**Instructions for the task:** Filter these entries down to lines holding "Legislative".

==== Given data

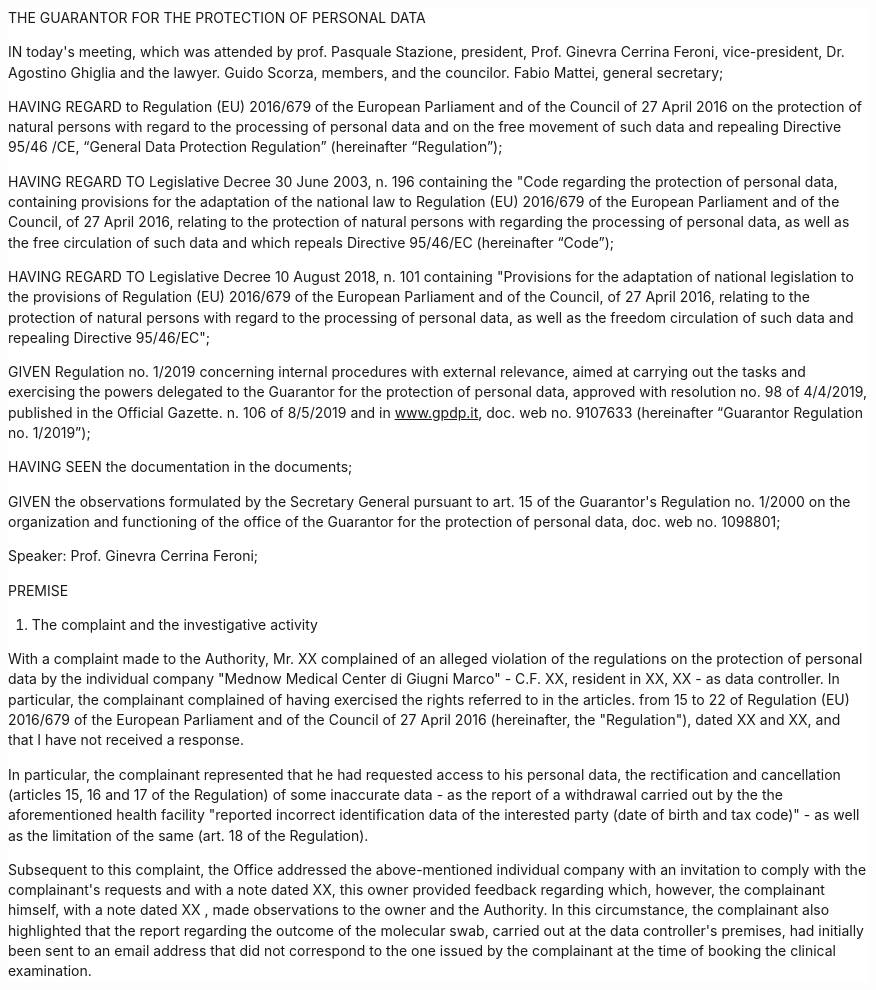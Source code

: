 THE GUARANTOR FOR THE PROTECTION OF PERSONAL DATA

IN today's meeting, which was attended by prof. Pasquale Stazione, president, Prof. Ginevra Cerrina Feroni, vice-president, Dr. Agostino Ghiglia and the lawyer. Guido Scorza, members, and the councilor. Fabio Mattei, general secretary;

HAVING REGARD to Regulation (EU) 2016/679 of the European Parliament and of the Council of 27 April 2016 on the protection of natural persons with regard to the processing of personal data and on the free movement of such data and repealing Directive 95/46 /CE, “General Data Protection Regulation” (hereinafter “Regulation”);

HAVING REGARD TO Legislative Decree 30 June 2003, n. 196 containing the "Code regarding the protection of personal data, containing provisions for the adaptation of the national law to Regulation (EU) 2016/679 of the European Parliament and of the Council, of 27 April 2016, relating to the protection of natural persons with regarding the processing of personal data, as well as the free circulation of such data and which repeals Directive 95/46/EC (hereinafter “Code”);

HAVING REGARD TO Legislative Decree 10 August 2018, n. 101 containing "Provisions for the adaptation of national legislation to the provisions of Regulation (EU) 2016/679 of the European Parliament and of the Council, of 27 April 2016, relating to the protection of natural persons with regard to the processing of personal data, as well as the freedom circulation of such data and repealing Directive 95/46/EC";

GIVEN Regulation no. 1/2019 concerning internal procedures with external relevance, aimed at carrying out the tasks and exercising the powers delegated to the Guarantor for the protection of personal data, approved with resolution no. 98 of 4/4/2019, published in the Official Gazette. n. 106 of 8/5/2019 and in www.gpdp.it, doc. web no. 9107633 (hereinafter “Guarantor Regulation no. 1/2019”);

HAVING SEEN the documentation in the documents;

GIVEN the observations formulated by the Secretary General pursuant to art. 15 of the Guarantor's Regulation no. 1/2000 on the organization and functioning of the office of the Guarantor for the protection of personal data, doc. web no. 1098801;

Speaker: Prof. Ginevra Cerrina Feroni;

PREMISE

1. The complaint and the investigative activity

With a complaint made to the Authority, Mr. XX complained of an alleged violation of the regulations on the protection of personal data by the individual company "Mednow Medical Center di Giugni Marco" - C.F. XX, resident in XX, XX - as data controller. In particular, the complainant complained of having exercised the rights referred to in the articles. from 15 to 22 of Regulation (EU) 2016/679 of the European Parliament and of the Council of 27 April 2016 (hereinafter, the "Regulation"), dated XX and XX, and that I have not received a response.

In particular, the complainant represented that he had requested access to his personal data, the rectification and cancellation (articles 15, 16 and 17 of the Regulation) of some inaccurate data - as the report of a withdrawal carried out by the the aforementioned health facility "reported incorrect identification data of the interested party (date of birth and tax code)" - as well as the limitation of the same (art. 18 of the Regulation).

Subsequent to this complaint, the Office addressed the above-mentioned individual company with an invitation to comply with the complainant's requests and with a note dated XX, this owner provided feedback regarding which, however, the complainant himself, with a note dated XX , made observations to the owner and the Authority. In this circumstance, the complainant also highlighted that the report regarding the outcome of the molecular swab, carried out at the data controller's premises, had initially been sent to an email address that did not correspond to the one issued by the complainant at the time of booking the clinical examination.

========

**The answer:**
HAVING REGARD TO Legislative Decree 30 June 2003, n. 196 containing the "Code regarding the protection of personal data, containing provisions for the adaptation of the national law to Regulation (EU) 2016/679 of the European Parliament and of the Council, of 27 April 2016, relating to the protection of natural persons with regarding the processing of personal data, as well as the free circulation of such data and which repeals Directive 95/46/EC (hereinafter “Code”);
HAVING REGARD TO Legislative Decree 10 August 2018, n. 101 containing "Provisions for the adaptation of national legislation to the provisions of Regulation (EU) 2016/679 of the European Parliament and of the Council, of 27 April 2016, relating to the protection of natural persons with regard to the processing of personal data, as well as the freedom circulation of such data and repealing Directive 95/46/EC";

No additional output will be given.